• _What the task requires_
Should a line below contain the word "Diagrams", report it.
════════════════════
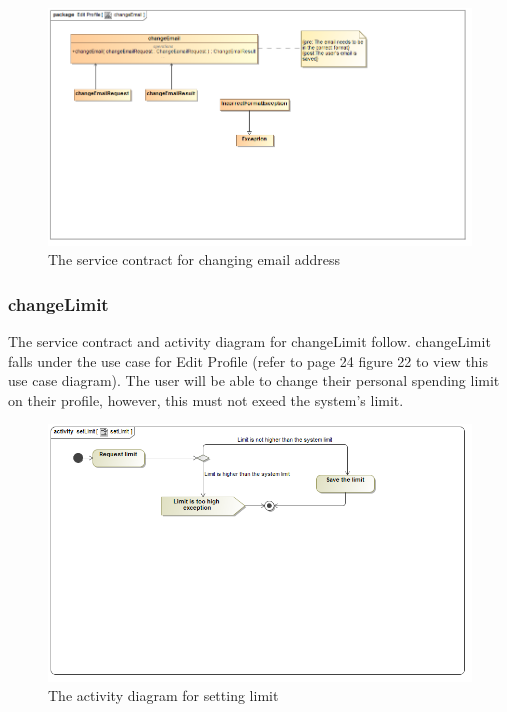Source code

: \documentclass[a4paper,12pt]{article}
\begin{document}
\begin{figure}[H]
	\centering
	\includegraphics[width=1.0\textwidth]{../Diagrams/ManageProfile/serviceContracts/changeEmailServiceContract.png}
	\caption{The service contract for changing email address}
\end{figure}

\subsubsection{changeLimit}
The service contract and activity diagram for changeLimit follow. changeLimit falls under the use case for Edit Profile (refer to page 24 figure 22 to view this use case diagram). The user will be able to change their personal spending limit on their profile, however, this must not exeed the system's limit.
\begin{figure}[H]
  \centering
    \includegraphics[width=1.0\textwidth]{../Diagrams/ManageProfile/ActivityDiagrams/setLimit.png}
    \caption{The activity diagram for setting limit} 
\end{figure}
\end{document}

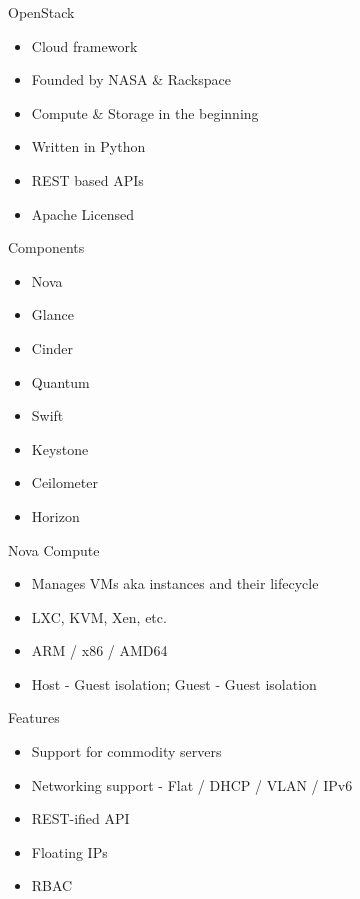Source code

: \documentclass{beamer}
\begin{document}
\begin{frame}{OpenStack}
\begin{itemize}
 \item Cloud framework
 \item Founded by NASA \& Rackspace
 \item Compute \& Storage in the beginning
 \item Written in Python
 \item REST based APIs
 \item Apache Licensed
\end{itemize}
\end{frame}

\begin{frame}{Components}
\begin{itemize}
 \item Nova
 \pause 
 \item Glance
 \pause
 \item Cinder
 \pause
 \item Quantum
 \pause
 \item Swift
 \pause
 \item Keystone
 \pause
 \item Ceilometer
 \pause
 \item Horizon
\end{itemize}
\end{frame}

\begin{frame}{Nova Compute}
\begin{itemize}
 \item Manages VMs aka instances and their lifecycle
 \item LXC, KVM, Xen, etc.
 \item ARM / x86 / AMD64
 \item Host - Guest isolation; Guest - Guest isolation
\end{itemize}
\end{frame}

\begin{frame}{Features}
\begin{itemize}
 \item Support for commodity servers
 \item Networking support - Flat / DHCP / VLAN / IPv6
 \item REST-ified API
 \item Floating IPs
 \item RBAC
\end{itemize}
\end{frame}
\end{document}
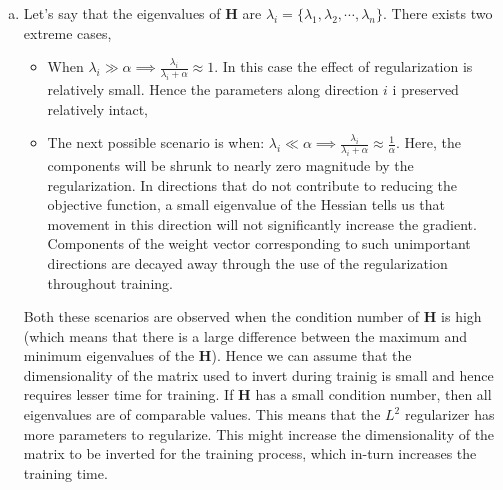 \documentclass[fleqn]{article}
\begin{document}
\begin{enumerate}[a)]
\item
	Let's say that the eigenvalues of $\bm{H}$ are $ \lambda_i = \{ \lambda_1, \lambda_2, \cdots, \lambda_n \}$. There exists two extreme cases,
	\begin{itemize}
	\item When $\lambda_i \gg \alpha \implies \frac{\lambda_i}{\lambda_i + \alpha} \approx 1$. In this case the effect of regularization is relatively small. Hence the parameters along direction $i$ i preserved relatively intact,
	\item The next possible scenario is when: $\lambda_i \ll \alpha \implies \frac{\lambda_i}{\lambda_i + \alpha} \approx \frac{1}{\alpha}$. Here, the components will be shrunk to nearly zero magnitude by the regularization. In directions that do not contribute to reducing the objective function, a small eigenvalue of the Hessian tells us that movement in this direction will not significantly increase the gradient. Components of the weight vector corresponding to such unimportant directions are decayed away through the use of the regularization throughout training.
	 \end{itemize}
	 
	 Both these scenarios are observed when the condition number of $\bm{H}$ is high (which means that there is a large difference between the maximum and minimum eigenvalues of the $\bm{H}$). Hence we can assume that the dimensionality of the matrix used to invert during trainig is small and hence requires lesser time for training.
	 If $\bm{H}$ has a small condition number, then all eigenvalues are of comparable values. This means that the $L^2$ regularizer has more parameters to regularize. This might increase the dimensionality of the matrix to be inverted for the training process, which in-turn increases the training time.
	\vspace{40mm}
\end{enumerate}
\end{document}
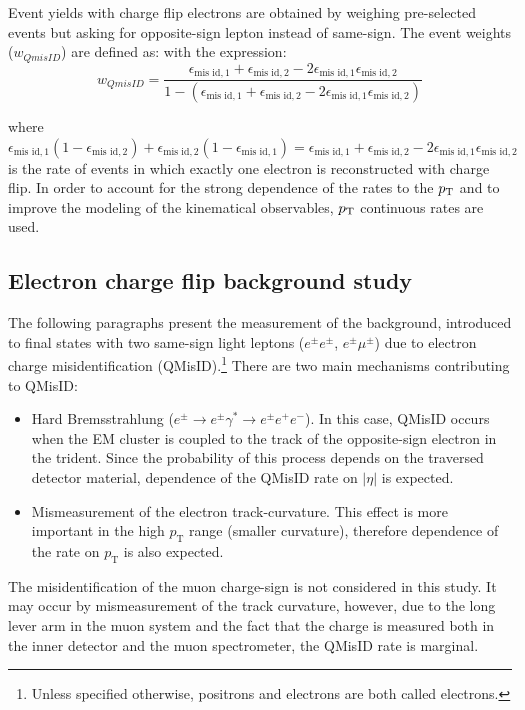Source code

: Event yields with charge flip electrons are obtained by weighing pre-selected events but asking for 
opposite-sign lepton instead of same-sign. The event weights ($w_{QmisID}$) are defined as:
with the expression:
\begin{equation}
w_{QmisID} = \frac{\epsilon_{\textrm{mis id},1} + \epsilon_{\textrm{mis id},2} - 2\epsilon_{\textrm{mis id},1}\epsilon_{\textrm{mis id},2}}{1-(\epsilon_{\textrm{mis id},1} + \epsilon_{\textrm{mis id},2} - 2\epsilon_{\textrm{mis id},1}\epsilon_{\textrm{mis id},2})}
\label{eq:QmisID_weight}
\end{equation}

where $\epsilon_{\textrm{mis id},1}(1-\epsilon_{\textrm{mis
    id},2})+\epsilon_{\textrm{mis id},2}(1-\epsilon_{\textrm{mis id},1}) =
\epsilon_{\textrm{mis id},1} + \epsilon_{\textrm{mis id},2} -
2\epsilon_{\textrm{mis id},1}\epsilon_{\textrm{mis id},2}$ is the rate of
events in which exactly one electron is reconstructed with charge flip.
In order to account for the strong dependence of the rates to the $p_{\mathrm{T}}$ and to
improve the modeling of the kinematical observables, $p_{\mathrm{T}}$ continuous rates are used.

\subsection{Electron charge flip background study}

The following paragraphs present the measurement of the background, introduced to final states with two 
same-sign light leptons ($e^{\pm}e^{\pm}$, $e^{\pm}\mu^{\pm}$) due to electron charge misidentification 
(QMisID).\footnote{Unless specified otherwise, positrons and electrons are both called electrons.} There 
are two main mechanisms contributing to QMisID:
%
\begin{itemize}
  \item Hard Bremsstrahlung ($e^\pm \rightarrow e^\pm \gamma^* \rightarrow e^\pm e^+e^-$). In this 
  case, QMisID occurs when the EM cluster is coupled to the track of the opposite-sign electron 
  in the trident. Since the probability of this process depends on the traversed detector material, 
  dependence of the QMisID rate on $|\eta|$ is expected.
  \item Mismeasurement of the electron track-curvature. This effect is more important in the high 
  $p_{\mathrm T}$ range (smaller curvature), therefore dependence of the rate on $p_{\mathrm T}$ 
  is also expected.
\end{itemize}
%
The misidentification of the muon charge-sign is not considered in this study. It may occur by mismeasurement 
of the track curvature, however, due to the long lever arm in the muon system and the fact that the charge is 
measured both in the inner detector and the muon spectrometer, the QMisID rate is marginal.

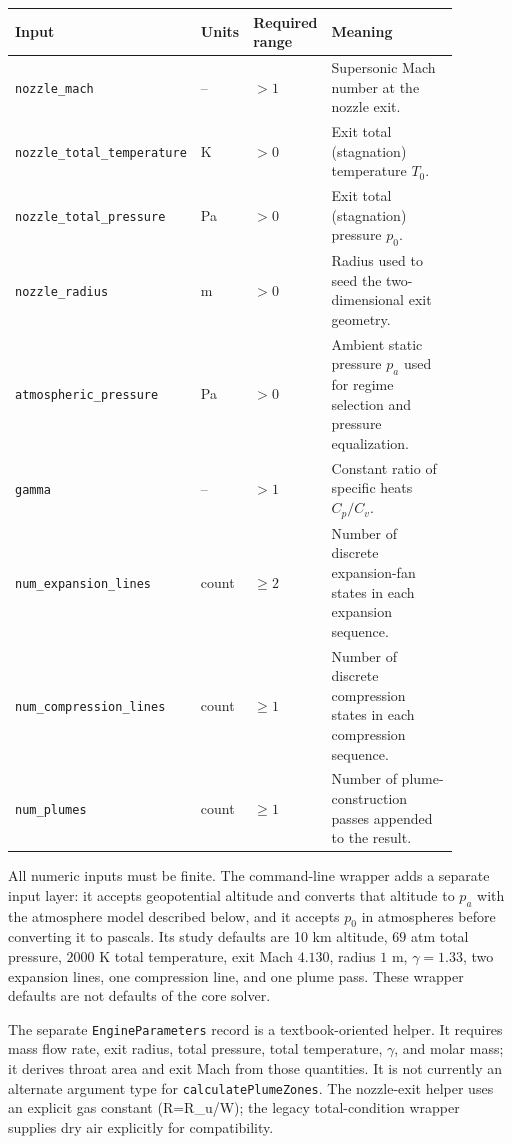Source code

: \documentclass[11pt]{article}
\begin{document}
\begin{longtable}{p{0.30\linewidth}p{0.10\linewidth}p{0.14\linewidth}p{0.34\linewidth}}
\hline
Input & Units & Required range & Meaning \\
\hline
\texttt{nozzle\_mach} & -- & \(>1\) & Supersonic Mach number at the nozzle exit. \\
\texttt{nozzle\_total\_temperature} & K & \(>0\) & Exit total (stagnation) temperature \(T_0\). \\
\texttt{nozzle\_total\_pressure} & Pa & \(>0\) & Exit total (stagnation) pressure \(p_0\). \\
\texttt{nozzle\_radius} & m & \(>0\) & Radius used to seed the two-dimensional exit geometry. \\
\texttt{atmospheric\_pressure} & Pa & \(>0\) & Ambient static pressure \(p_a\) used for regime selection and pressure equalization. \\
\texttt{gamma} & -- & \(>1\) & Constant ratio of specific heats \(C_p/C_v\). \\
\texttt{num\_expansion\_lines} & count & \(\geq 2\) & Number of discrete expansion-fan states in each expansion sequence. \\
\texttt{num\_compression\_lines} & count & \(\geq 1\) & Number of discrete compression states in each compression sequence. \\
\texttt{num\_plumes} & count & \(\geq 1\) & Number of plume-construction passes appended to the result. \\
\hline
\end{longtable}

All numeric inputs must be finite.  The command-line wrapper adds a separate
input layer: it accepts geopotential altitude and converts that altitude to
\(p_a\) with the atmosphere model described below, and it accepts \(p_0\) in
atmospheres before converting it to pascals.  Its study defaults are 10 km
altitude, \(69\) atm total pressure, \(2000\) K total temperature, exit Mach
\(4.130\), radius \(1\) m, \(\gamma=1.33\), two expansion lines, one
compression line, and one plume pass.  These wrapper defaults are not defaults
of the core solver.

The separate \texttt{EngineParameters} record is a textbook-oriented helper.
It requires mass flow rate, exit radius, total pressure, total temperature,
\(\gamma\), and molar mass; it derives throat area and exit Mach from those
quantities.  It is not currently an alternate argument type for
\texttt{calculatePlumeZones}.  The nozzle-exit helper uses an explicit gas
constant (R=R_u/W); the legacy total-condition wrapper supplies dry air
explicitly for compatibility.
\end{document}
════════════════════
• _Worked solution_
	\includegraphics[width=1.0\textwidth]{../Diagrams/ManageProfile/serviceContracts/changeEmailServiceContract.png}
    \includegraphics[width=1.0\textwidth]{../Diagrams/ManageProfile/ActivityDiagrams/setLimit.png}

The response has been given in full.